WHAT TO DO — Every entry is to be restated exactly; pictures are not part of the copy.

TASK INPUT —
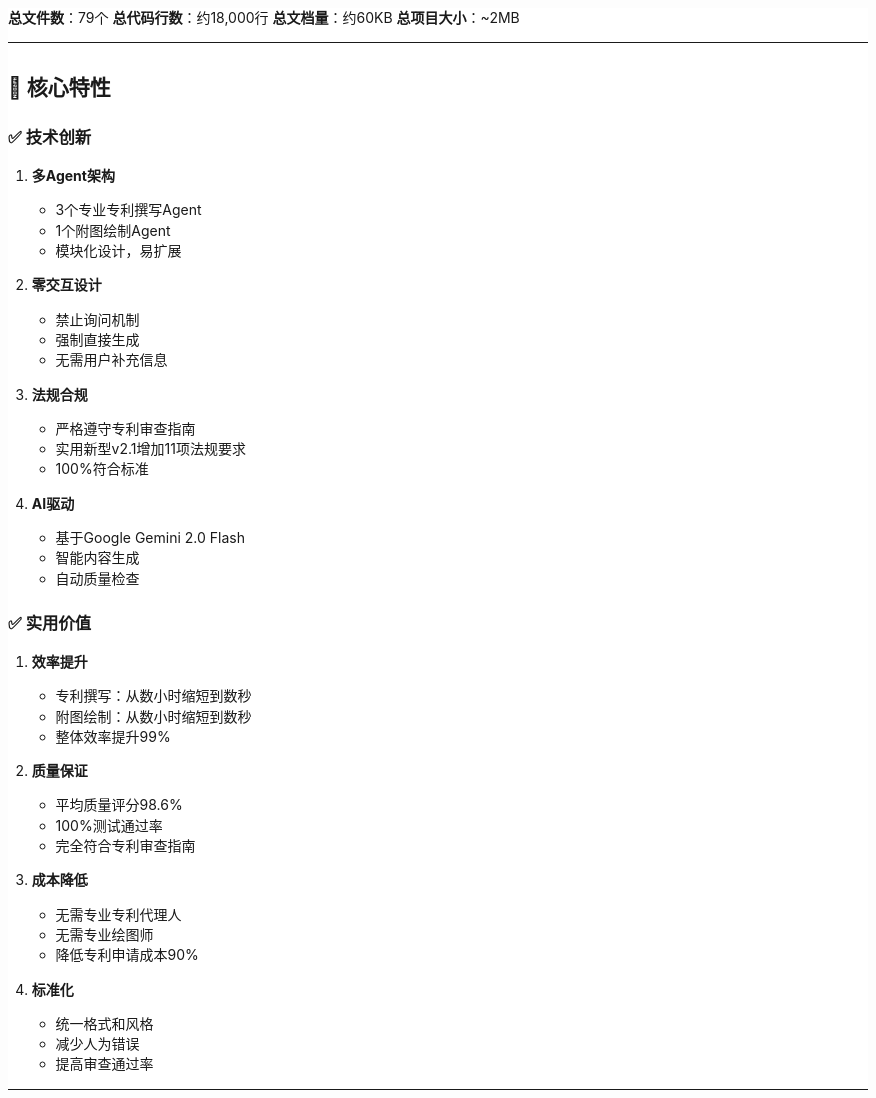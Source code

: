 **总文件数**：79个
**总代码行数**：约18,000行
**总文档量**：约60KB
**总项目大小**：~2MB

---

## 🎯 核心特性

### ✅ 技术创新

1. **多Agent架构**
   - 3个专业专利撰写Agent
   - 1个附图绘制Agent
   - 模块化设计，易扩展

2. **零交互设计**
   - 禁止询问机制
   - 强制直接生成
   - 无需用户补充信息

3. **法规合规**
   - 严格遵守专利审查指南
   - 实用新型v2.1增加11项法规要求
   - 100%符合标准

4. **AI驱动**
   - 基于Google Gemini 2.0 Flash
   - 智能内容生成
   - 自动质量检查

### ✅ 实用价值

1. **效率提升**
   - 专利撰写：从数小时缩短到数秒
   - 附图绘制：从数小时缩短到数秒
   - 整体效率提升99%

2. **质量保证**
   - 平均质量评分98.6%
   - 100%测试通过率
   - 完全符合专利审查指南

3. **成本降低**
   - 无需专业专利代理人
   - 无需专业绘图师
   - 降低专利申请成本90%

4. **标准化**
   - 统一格式和风格
   - 减少人为错误
   - 提高审查通过率

---
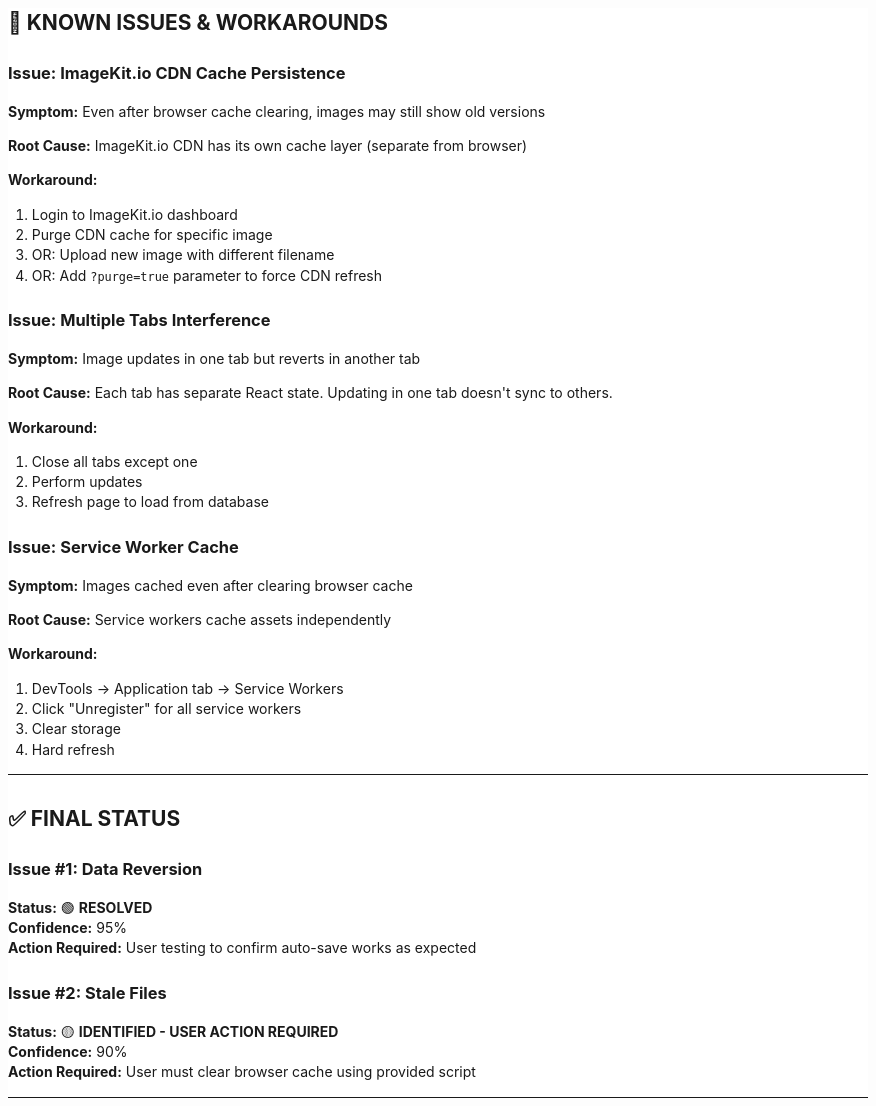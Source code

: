
## 🚨 **KNOWN ISSUES & WORKAROUNDS**

### Issue: ImageKit.io CDN Cache Persistence

**Symptom:** Even after browser cache clearing, images may still show old versions

**Root Cause:** ImageKit.io CDN has its own cache layer (separate from browser)

**Workaround:**
1. Login to ImageKit.io dashboard
2. Purge CDN cache for specific image
3. OR: Upload new image with different filename
4. OR: Add `?purge=true` parameter to force CDN refresh

### Issue: Multiple Tabs Interference

**Symptom:** Image updates in one tab but reverts in another tab

**Root Cause:** Each tab has separate React state. Updating in one tab doesn't sync to others.

**Workaround:**
1. Close all tabs except one
2. Perform updates
3. Refresh page to load from database

### Issue: Service Worker Cache

**Symptom:** Images cached even after clearing browser cache

**Root Cause:** Service workers cache assets independently

**Workaround:**
1. DevTools → Application tab → Service Workers
2. Click "Unregister" for all service workers
3. Clear storage
4. Hard refresh

---

## ✅ **FINAL STATUS**

### Issue #1: Data Reversion
**Status:** 🟢 **RESOLVED**  
**Confidence:** 95%  
**Action Required:** User testing to confirm auto-save works as expected

### Issue #2: Stale Files
**Status:** 🟡 **IDENTIFIED - USER ACTION REQUIRED**  
**Confidence:** 90%  
**Action Required:** User must clear browser cache using provided script

---
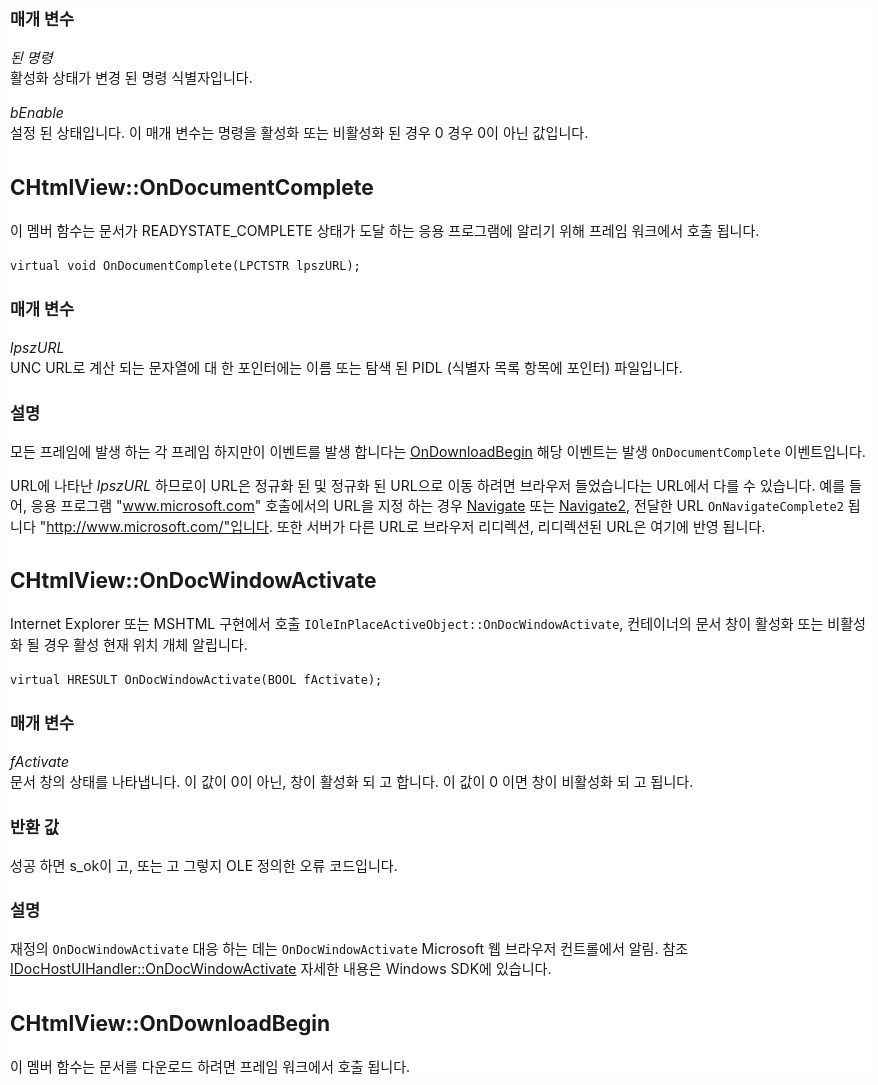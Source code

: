 ### <a name="parameters"></a>매개 변수  
 *된 명령*  
 활성화 상태가 변경 된 명령 식별자입니다.  
  
 *bEnable*  
 설정 된 상태입니다. 이 매개 변수는 명령을 활성화 또는 비활성화 된 경우 0 경우 0이 아닌 값입니다.  
  
##  <a name="ondocumentcomplete"></a>  CHtmlView::OnDocumentComplete  
 이 멤버 함수는 문서가 READYSTATE_COMPLETE 상태가 도달 하는 응용 프로그램에 알리기 위해 프레임 워크에서 호출 됩니다.  
  
```  
virtual void OnDocumentComplete(LPCTSTR lpszURL);
```  
  
### <a name="parameters"></a>매개 변수  
 *lpszURL*  
 UNC URL로 계산 되는 문자열에 대 한 포인터에는 이름 또는 탐색 된 PIDL (식별자 목록 항목에 포인터) 파일입니다.  
  
### <a name="remarks"></a>설명  
 모든 프레임에 발생 하는 각 프레임 하지만이 이벤트를 발생 합니다는 [OnDownloadBegin](#ondownloadbegin) 해당 이벤트는 발생 `OnDocumentComplete` 이벤트입니다.  
  
 URL에 나타난 *lpszURL* 하므로이 URL은 정규화 된 및 정규화 된 URL으로 이동 하려면 브라우저 들었습니다는 URL에서 다를 수 있습니다. 예를 들어, 응용 프로그램 "www.microsoft.com" 호출에서의 URL을 지정 하는 경우 [Navigate](#navigate) 또는 [Navigate2](#navigate2), 전달한 URL `OnNavigateComplete2` 됩니다 "http://www.microsoft.com/"입니다. 또한 서버가 다른 URL로 브라우저 리디렉션, 리디렉션된 URL은 여기에 반영 됩니다.  
  
##  <a name="ondocwindowactivate"></a>  CHtmlView::OnDocWindowActivate  
 Internet Explorer 또는 MSHTML 구현에서 호출 `IOleInPlaceActiveObject::OnDocWindowActivate`, 컨테이너의 문서 창이 활성화 또는 비활성화 될 경우 활성 현재 위치 개체 알립니다.  
  
```  
virtual HRESULT OnDocWindowActivate(BOOL fActivate);
```  
  
### <a name="parameters"></a>매개 변수  
 *fActivate*  
 문서 창의 상태를 나타냅니다. 이 값이 0이 아닌, 창이 활성화 되 고 합니다. 이 값이 0 이면 창이 비활성화 되 고 됩니다.  
  
### <a name="return-value"></a>반환 값  
 성공 하면 s_ok이 고, 또는 고 그렇지 OLE 정의한 오류 코드입니다.  
  
### <a name="remarks"></a>설명  
 재정의 `OnDocWindowActivate` 대응 하는 데는 `OnDocWindowActivate` Microsoft 웹 브라우저 컨트롤에서 알림. 참조 [IDocHostUIHandler::OnDocWindowActivate](https://msdn.microsoft.com/library/aa753261.aspx) 자세한 내용은 Windows SDK에 있습니다.  
  
##  <a name="ondownloadbegin"></a>  CHtmlView::OnDownloadBegin  
 이 멤버 함수는 문서를 다운로드 하려면 프레임 워크에서 호출 됩니다.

EXERCISE ANSWER —
Source code

: **总文件数**：79个
**总代码行数**：约18,000行
**总文档量**：约60KB
**总项目大小**：~2MB

---

## 🎯 核心特性

### ✅ 技术创新

1. **多Agent架构**
   - 3个专业专利撰写Agent
   - 1个附图绘制Agent
   - 模块化设计，易扩展

2. **零交互设计**
   - 禁止询问机制
   - 强制直接生成
   - 无需用户补充信息

3. **法规合规**
   - 严格遵守专利审查指南
   - 实用新型v2.1增加11项法规要求
   - 100%符合标准

4. **AI驱动**
   - 基于Google Gemini 2.0 Flash
   - 智能内容生成
   - 自动质量检查

### ✅ 实用价值

1. **效率提升**
   - 专利撰写：从数小时缩短到数秒
   - 附图绘制：从数小时缩短到数秒
   - 整体效率提升99%

2. **质量保证**
   - 平均质量评分98.6%
   - 100%测试通过率
   - 完全符合专利审查指南

3. **成本降低**
   - 无需专业专利代理人
   - 无需专业绘图师
   - 降低专利申请成本90%

4. **标准化**
   - 统一格式和风格
   - 减少人为错误
   - 提高审查通过率

---
Source code

:
## 🚨 **KNOWN ISSUES & WORKAROUNDS**

### Issue: ImageKit.io CDN Cache Persistence

**Symptom:** Even after browser cache clearing, images may still show old versions

**Root Cause:** ImageKit.io CDN has its own cache layer (separate from browser)

**Workaround:**
1. Login to ImageKit.io dashboard
2. Purge CDN cache for specific image
3. OR: Upload new image with different filename
4. OR: Add `?purge=true` parameter to force CDN refresh

### Issue: Multiple Tabs Interference

**Symptom:** Image updates in one tab but reverts in another tab

**Root Cause:** Each tab has separate React state. Updating in one tab doesn't sync to others.

**Workaround:**
1. Close all tabs except one
2. Perform updates
3. Refresh page to load from database

### Issue: Service Worker Cache

**Symptom:** Images cached even after clearing browser cache

**Root Cause:** Service workers cache assets independently

**Workaround:**
1. DevTools → Application tab → Service Workers
2. Click "Unregister" for all service workers
3. Clear storage
4. Hard refresh

---

## ✅ **FINAL STATUS**

### Issue #1: Data Reversion
**Status:** 🟢 **RESOLVED**  
**Confidence:** 95%  
**Action Required:** User testing to confirm auto-save works as expected

### Issue #2: Stale Files
**Status:** 🟡 **IDENTIFIED - USER ACTION REQUIRED**  
**Confidence:** 90%  
**Action Required:** User must clear browser cache using provided script

---
Source code

: ### <a name="parameters"></a>매개 변수  
 *된 명령*  
 활성화 상태가 변경 된 명령 식별자입니다.  
  
 *bEnable*  
 설정 된 상태입니다. 이 매개 변수는 명령을 활성화 또는 비활성화 된 경우 0 경우 0이 아닌 값입니다.  
  
##  <a name="ondocumentcomplete"></a>  CHtmlView::OnDocumentComplete  
 이 멤버 함수는 문서가 READYSTATE_COMPLETE 상태가 도달 하는 응용 프로그램에 알리기 위해 프레임 워크에서 호출 됩니다.  
  
```  
virtual void OnDocumentComplete(LPCTSTR lpszURL);
```  
  
### <a name="parameters"></a>매개 변수  
 *lpszURL*  
 UNC URL로 계산 되는 문자열에 대 한 포인터에는 이름 또는 탐색 된 PIDL (식별자 목록 항목에 포인터) 파일입니다.  
  
### <a name="remarks"></a>설명  
 모든 프레임에 발생 하는 각 프레임 하지만이 이벤트를 발생 합니다는 [OnDownloadBegin](#ondownloadbegin) 해당 이벤트는 발생 `OnDocumentComplete` 이벤트입니다.  
  
 URL에 나타난 *lpszURL* 하므로이 URL은 정규화 된 및 정규화 된 URL으로 이동 하려면 브라우저 들었습니다는 URL에서 다를 수 있습니다. 예를 들어, 응용 프로그램 "www.microsoft.com" 호출에서의 URL을 지정 하는 경우 [Navigate](#navigate) 또는 [Navigate2](#navigate2), 전달한 URL `OnNavigateComplete2` 됩니다 "http://www.microsoft.com/"입니다. 또한 서버가 다른 URL로 브라우저 리디렉션, 리디렉션된 URL은 여기에 반영 됩니다.  
  
##  <a name="ondocwindowactivate"></a>  CHtmlView::OnDocWindowActivate  
 Internet Explorer 또는 MSHTML 구현에서 호출 `IOleInPlaceActiveObject::OnDocWindowActivate`, 컨테이너의 문서 창이 활성화 또는 비활성화 될 경우 활성 현재 위치 개체 알립니다.  
  
```  
virtual HRESULT OnDocWindowActivate(BOOL fActivate);
```  
  
### <a name="parameters"></a>매개 변수  
 *fActivate*  
 문서 창의 상태를 나타냅니다. 이 값이 0이 아닌, 창이 활성화 되 고 합니다. 이 값이 0 이면 창이 비활성화 되 고 됩니다.  
  
### <a name="return-value"></a>반환 값  
 성공 하면 s_ok이 고, 또는 고 그렇지 OLE 정의한 오류 코드입니다.  
  
### <a name="remarks"></a>설명  
 재정의 `OnDocWindowActivate` 대응 하는 데는 `OnDocWindowActivate` Microsoft 웹 브라우저 컨트롤에서 알림. 참조 [IDocHostUIHandler::OnDocWindowActivate](https://msdn.microsoft.com/library/aa753261.aspx) 자세한 내용은 Windows SDK에 있습니다.  
  
##  <a name="ondownloadbegin"></a>  CHtmlView::OnDownloadBegin  
 이 멤버 함수는 문서를 다운로드 하려면 프레임 워크에서 호출 됩니다.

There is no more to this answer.